# Hybrid Content Recommendation System Using AI

Course: AI Applications – Individual Open Project  
Track: Recommendation Systems (Hybrid AI Application)


## 1. Problem Definition & Objective

This project builds a hybrid content recommendation system that combines
content-based filtering and collaborative filtering to recommend items
to users based on past interactions.


In [32]:
import numpy as np
import pandas as pd
from scipy.sparse import csr_matrix


from sklearn.feature_extraction.text import TfidfVectorizer
from sklearn.metrics.pairwise import cosine_similarity
from sklearn.preprocessing import normalize

from implicit.als import AlternatingLeastSquares


## 2. Data Understanding & Preparation

Dataset Type: Synthetic  
Reason: Ethical safety and full explainability


In [33]:
np.random.seed(42)

users = range(1, 21)
items = range(1, 16)

titles = [f"Item {i}" for i in items]
contents = ["machine learning data science" for _ in items]
tags = ["ml data ai" for _ in items]

rows = []

for u in users:
    interacted = np.random.choice(items, size=5, replace=False)
    for i in interacted:
        rows.append([u, i, 1, titles[i-1], contents[i-1], tags[i-1]])

df = pd.DataFrame(
    rows,
    columns=["user_id", "item_id", "interaction", "title", "content", "tags"]
)

df.head()


Unnamed: 0,user_id,item_id,interaction,title,content,tags
0,1,10,1,Item 10,machine learning data science,ml data ai
1,1,12,1,Item 12,machine learning data science,ml data ai
2,1,1,1,Item 1,machine learning data science,ml data ai
3,1,14,1,Item 14,machine learning data science,ml data ai
4,1,6,1,Item 6,machine learning data science,ml data ai


In [34]:
print("Dataset shape:", df.shape)


Dataset shape: (100, 6)


## 3. Model / System Design

We use:
- TF-IDF for content-based filtering
- ALS for collaborative filtering
- A weighted hybrid score


In [35]:
texts = df.drop_duplicates("item_id")[["title", "content", "tags"]]
texts["combined"] = texts["title"] + " " + texts["content"] + " " + texts["tags"]

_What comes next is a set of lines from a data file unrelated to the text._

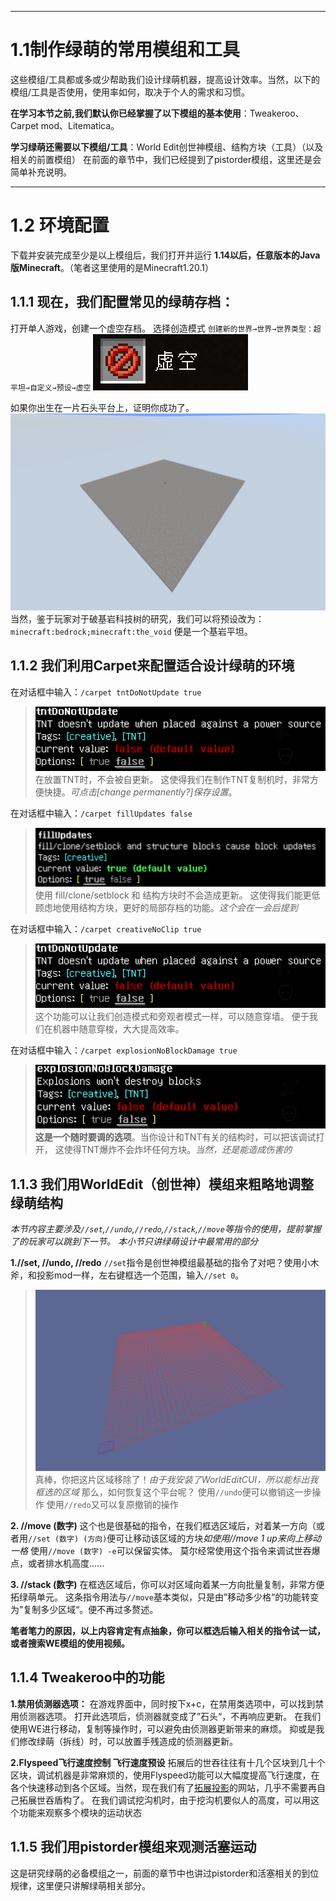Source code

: ***
# 1.1制作绿萌的常用模组和工具

这些模组/工具都或多或少帮助我们设计绿萌机器，提高设计效率。当然，以下的模组/工具是否使用，使用率如何，取决于个人的需求和习惯。

**在学习本节之前,我们默认你已经掌握了以下模组的基本使用**：Tweakeroo、Carpet mod、Litematica。

**学习绿萌还需要以下模组/工具**：World Edit创世神模组、结构方块（工具）（以及相关的前置模组）
在前面的章节中，我们已经提到了pistorder模组，这里还是会简单补充说明。

***
# 1.2 环境配置

下载并安装完成至少是以上模组后，我们打开并运行 **1.14以后，任意版本的Java版Minecraft**。（笔者这里使用的是Minecraft1.20.1）

## 1.1.1 **现在，我们配置常见的绿萌存档**：

打开单人游戏，创建一个虚空存档。
选择创造模式
`创建新的世界→世界→世界类型：超平坦→自定义→预设→虚空`
![虚空](./img/01/01-1.png)

如果你出生在一片石头平台上，证明你成功了。
![虚空世界](./img/01/01-2.png)
当然，鉴于玩家对于破基岩科技树的研究，我们可以将预设改为：
`minecraft:bedrock;minecraft:the_void`
便是一个基岩平坦。

## 1.1.2 我们利用Carpet来配置适合设计绿萌的环境

在对话框中输入：`/carpet tntDoNotUpdate true`
>![TNT取消自更新](./img/01/01-3.png)
在放置TNT时，不会被自更新。
这使得我们在制作TNT复制机时，非常方便快捷。*可点击[change permanently?]保存设置*。

在对话框中输入：`/carpet fillUpdates false`
>![填充时不更新](./img/01/01-4.png)
使用 fill/clone/setblock 和 结构方块时不会造成更新。
这使得我们能更低顾虑地使用结构方块，更好的局部存档的功能。*这个会在一会后提到*

在对话框中输入：`/carpet creativeNoClip true`
>![创造模式无碰撞](./img/01/01-3.png)
这个功能可以让我们创造模式和旁观者模式一样，可以随意穿墙。
便于我们在机器中随意穿梭，大大提高效率。

在对话框中输入：`/carpet explosionNoBlockDamage true`
>![爆炸无破坏](./img/01/01-5.png)
**这是一个随时要调的选项**。当你设计和TNT有关的结构时，可以把该调试打开， 这使得TNT爆炸不会炸坏任何方块。*当然，还是能造成伤害的*

## 1.1.3 我们用WorldEdit（创世神）模组来粗略地调整绿萌结构

*本节内容主要涉及`//set`,`//undo`,`//redo`,`//stack`,`//move`等指令的使用，提前掌握了的玩家可以跳到下一节。*
*本小节只讲绿萌设计中最常用的部分*

**1.//set, //undo, //redo**
`//set`指令是创世神模组最基础的指令了对吧？使用小木斧，和投影mod一样，左右键框选一个范围，输入`//set 0`。
>![移除区域](./img/01/01-7.png)
真棒，你把这片区域移除了！*由于我安装了WorldEditCUI，所以能标出我框选的区域*
那么，如何恢复这个平台呢？
使用`//undo`便可以撤销这一步操作
使用`//redo`又可以复原撤销的操作

**2. //move (数字)**
这个也是很基础的指令，在我们框选区域后，对着某一方向（或者用`//set (数字) (方向)`便可让移动该区域的方块*如使用//move 1 up来向上移动一格*
使用`//move (数字) -e`可以保留实体。
莫尔经常使用这个指令来调试世吞爆点，或者排水机高度......

**3. //stack (数字)**
在框选区域后，你可以对区域向着某一方向批量复制，非常方便拓绿萌单元。
这条指令用法与`//move`基本类似，只是由”移动多少格“的功能转变为”复制多少区域“。便不再过多赘述。

**笔者笔力的原因，以上内容肯定有点抽象，你可以框选后输入相关的指令试一试，或者搜索WE模组的使用视频。**

## 1.1.4 Tweakeroo中的功能

**1.禁用侦测器选项：**
在游戏界面中，同时按下x+c，在禁用类选项中，可以找到禁用侦测器选项。
打开此选项后，侦测器就变成了”石头“，不再响应更新。
在我们使用WE进行移动，复制等操作时，可以避免由侦测器更新带来的麻烦。
抑或是我们修改绿萌（拆线）时，可以放置手残造成的侦测器更新。

**2.Flyspeed飞行速度控制 飞行速度预设**
拓展后的世吞往往有十几个区块到几十个区块，调试机器是非常麻烦的，使用Flyspeed功能可以大幅度提高飞行速度，在各个快速移动到各个区域。当然，现在我们有了[拓展投影](https://redenmc.com/zh_cn/litematica/old)的网站，几乎不需要再自己拓展世吞盾构了。
在我们调试挖沟机时，由于挖沟机要似人的高度，可以用这个功能来观察多个模块的运动状态

## 1.1.5 我们用pistorder模组来观测活塞运动
这是研究绿萌的必备模组之一，前面的章节中也讲过pistorder和活塞相关的到位规律，这里便只讲解绿萌相关部分。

vectorizer = TfidfVectorizer()
item_tfidf = vectorizer.fit_transform(texts["combined"])
item_tfidf = normalize(item_tfidf)


In [36]:
from scipy.sparse import csr_matrix

interaction_matrix = df.pivot_table(
    index="user_id",
    columns="item_id",
    values="interaction",
    fill_value=0
)

# Convert to CSR matrix (THIS IS THE FIX)
interaction_csr = csr_matrix(interaction_matrix.values)

als = AlternatingLeastSquares(factors=10, iterations=5)
als.fit(interaction_csr)



100%|████████████████████████████████████████████████████████████████████| 5/5 [00:00<00:00, 2531.87it/s]


## 4. Recommendation Output


In [37]:
def hybrid_recommend(user_id, k=5, alpha=0.6):
    user_index = user_id - 1

    collab_scores = als.user_factors[user_index] @ als.item_factors.T
    content_scores = cosine_similarity(item_tfidf).mean(axis=0)

    hybrid_scores = alpha * collab_scores + (1 - alpha) * content_scores
    top_items = np.argsort(-hybrid_scores)[:k]

    return list(top_items + 1)

recommendations = hybrid_recommend(1)

print("Recommended items for user 1:")
print(recommendations)


Recommended items for user 1:
[np.int64(12), np.int64(14), np.int64(1), np.int64(10), np.int64(6)]


## 5. Evaluation


In [38]:
def precision_at_k(actual, predicted, k):
    return len(set(actual) & set(predicted[:k])) / k

actual_items = df[df.user_id == 1]["item_id"].tolist()
score = precision_at_k(actual_items, recommendations, 5)

print("Precision@5:", score)


Precision@5: 1.0


## 6. Ethical Considerations

- Synthetic data avoids privacy issues
- No real user data is used
- No automated decision-making impact


## 7. Conclusion

The hybrid recommendation system successfully demonstrates how combining
content-based and collaborative filtering improves personalization.


In [39]:
recommendations = hybrid_recommend(1)
print("Recommended items for user 1:")
print(recommendations)



Recommended items for user 1:
[np.int64(12), np.int64(14), np.int64(1), np.int64(10), np.int64(6)]